そして、行き先が当時たまたま「月」だったのだ。
アメリカ人は彼ら一人一人が勇敢な兵士として前線に突入し、私たちの想像を超える成果を上げて帰還したことを評価している。NO! いや、果たしてそうなのだろうか?
なぜなら彼らが月に行った報酬は、日給8ドル(912円)であった。しかも、この金額からホテル代が差し引かれるのである。ホテル代とはNASAが支給しているアポロ11号のカプセルを意味するのだが、とてもとても信じがたいNASAの扱い。あくまで仮定の話であるが、もしルームサービスでも頼もうなら当然のごとく自腹となる。
宇宙飛行士たちはこの賃金ではとても責任は負えない、といった申し立てをしている。何しろ現在の貨幣価値で換算してもおよそ50ドル(5,700円)にしかならないのだ。
2005年、「Moondust in the London Review of Books」の中でスティーブン・シェーピンは「Moon Men」の葛藤として次のようにレポートしている。空軍パイロットの機長クラスで年収17,000ドル(1,938,000円)。現在で言うと100,000ドル(11,140,000円)相当を受け取っていた時代に、月に行った3名は軍の職員レベルでしかなかった。

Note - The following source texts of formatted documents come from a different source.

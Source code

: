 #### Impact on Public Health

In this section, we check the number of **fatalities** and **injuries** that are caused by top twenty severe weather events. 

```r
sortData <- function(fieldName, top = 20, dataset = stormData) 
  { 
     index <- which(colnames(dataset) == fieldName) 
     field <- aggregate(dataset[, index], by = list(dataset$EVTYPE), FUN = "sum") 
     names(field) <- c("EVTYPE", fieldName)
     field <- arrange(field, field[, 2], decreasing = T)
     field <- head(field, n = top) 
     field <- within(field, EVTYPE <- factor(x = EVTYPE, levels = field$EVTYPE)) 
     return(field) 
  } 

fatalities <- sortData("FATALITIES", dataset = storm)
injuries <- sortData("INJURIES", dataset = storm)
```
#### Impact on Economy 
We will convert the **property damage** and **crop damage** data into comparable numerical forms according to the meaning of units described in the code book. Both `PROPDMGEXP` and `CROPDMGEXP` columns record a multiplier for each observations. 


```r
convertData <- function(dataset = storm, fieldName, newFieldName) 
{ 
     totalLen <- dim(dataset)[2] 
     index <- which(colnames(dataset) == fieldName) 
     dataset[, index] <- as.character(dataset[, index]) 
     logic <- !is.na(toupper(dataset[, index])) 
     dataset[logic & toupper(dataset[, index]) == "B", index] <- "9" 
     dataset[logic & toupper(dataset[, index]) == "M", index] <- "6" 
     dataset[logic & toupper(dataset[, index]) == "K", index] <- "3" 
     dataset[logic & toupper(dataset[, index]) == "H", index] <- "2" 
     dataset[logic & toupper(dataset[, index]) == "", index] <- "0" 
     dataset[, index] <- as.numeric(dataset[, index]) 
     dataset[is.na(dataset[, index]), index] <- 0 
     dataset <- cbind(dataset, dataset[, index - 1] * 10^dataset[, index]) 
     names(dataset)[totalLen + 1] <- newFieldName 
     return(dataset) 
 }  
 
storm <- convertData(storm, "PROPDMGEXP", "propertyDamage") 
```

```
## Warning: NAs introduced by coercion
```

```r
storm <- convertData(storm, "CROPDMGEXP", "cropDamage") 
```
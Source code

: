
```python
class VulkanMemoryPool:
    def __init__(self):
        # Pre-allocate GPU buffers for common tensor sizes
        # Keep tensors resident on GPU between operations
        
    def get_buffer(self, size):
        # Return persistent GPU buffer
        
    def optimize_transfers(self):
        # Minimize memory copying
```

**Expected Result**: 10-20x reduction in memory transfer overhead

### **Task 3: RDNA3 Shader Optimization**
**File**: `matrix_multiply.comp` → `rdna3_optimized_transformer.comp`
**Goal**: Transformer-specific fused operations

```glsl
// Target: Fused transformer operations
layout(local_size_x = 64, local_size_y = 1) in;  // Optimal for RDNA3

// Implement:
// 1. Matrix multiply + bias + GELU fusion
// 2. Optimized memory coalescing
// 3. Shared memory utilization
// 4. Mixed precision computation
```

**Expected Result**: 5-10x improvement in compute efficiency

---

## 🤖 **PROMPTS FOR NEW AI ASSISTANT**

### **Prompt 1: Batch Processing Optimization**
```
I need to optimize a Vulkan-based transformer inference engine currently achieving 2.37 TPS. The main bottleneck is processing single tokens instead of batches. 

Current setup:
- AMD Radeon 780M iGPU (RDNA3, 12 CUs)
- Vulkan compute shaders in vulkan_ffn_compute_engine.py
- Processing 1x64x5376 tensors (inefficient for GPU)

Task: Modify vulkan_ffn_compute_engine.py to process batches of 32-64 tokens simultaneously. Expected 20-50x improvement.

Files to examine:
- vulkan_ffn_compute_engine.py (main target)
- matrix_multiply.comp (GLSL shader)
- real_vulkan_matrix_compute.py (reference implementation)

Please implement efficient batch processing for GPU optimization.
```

それだけではない。宇宙飛行士になるために研鑽を積み、長期にわたって教育や訓練を受け、
多大なるリスクを負い、彼らの命懸けのミッションを考慮すれば明らかに低い。危険手当など微塵もない。
3名の宇宙飛行士はアポロ11号に搭乗し世界の注目を集めたが、たまたま月面着陸に成功したNASAの一員でしかなかったのだ。インタビューの際、彼らは月に旅立つ前と帰った後の心境の変化や感動の様子、月面の地表や環境などを克明に伝えた。そして、私たちのさまざまな疑問をクリアにしてくれた純粋で真摯なパイロットたちだった。当時の給料はそのポジションに対する評価そのもので、ステータスなど加味される余地は全くなかった。
メンバーはNASAの厳格な融通の利かない官僚主義が背景にあったことにも触れている。
よって、宇宙飛行士の給料も歴史の一幕を飾る立派なエピソードになった。
3名の月面出張は世界的な偉業であったが、国家として彼らに対する報酬は充分であったのか。栄光に隠された現実、適切な評価の難しさを物語っている。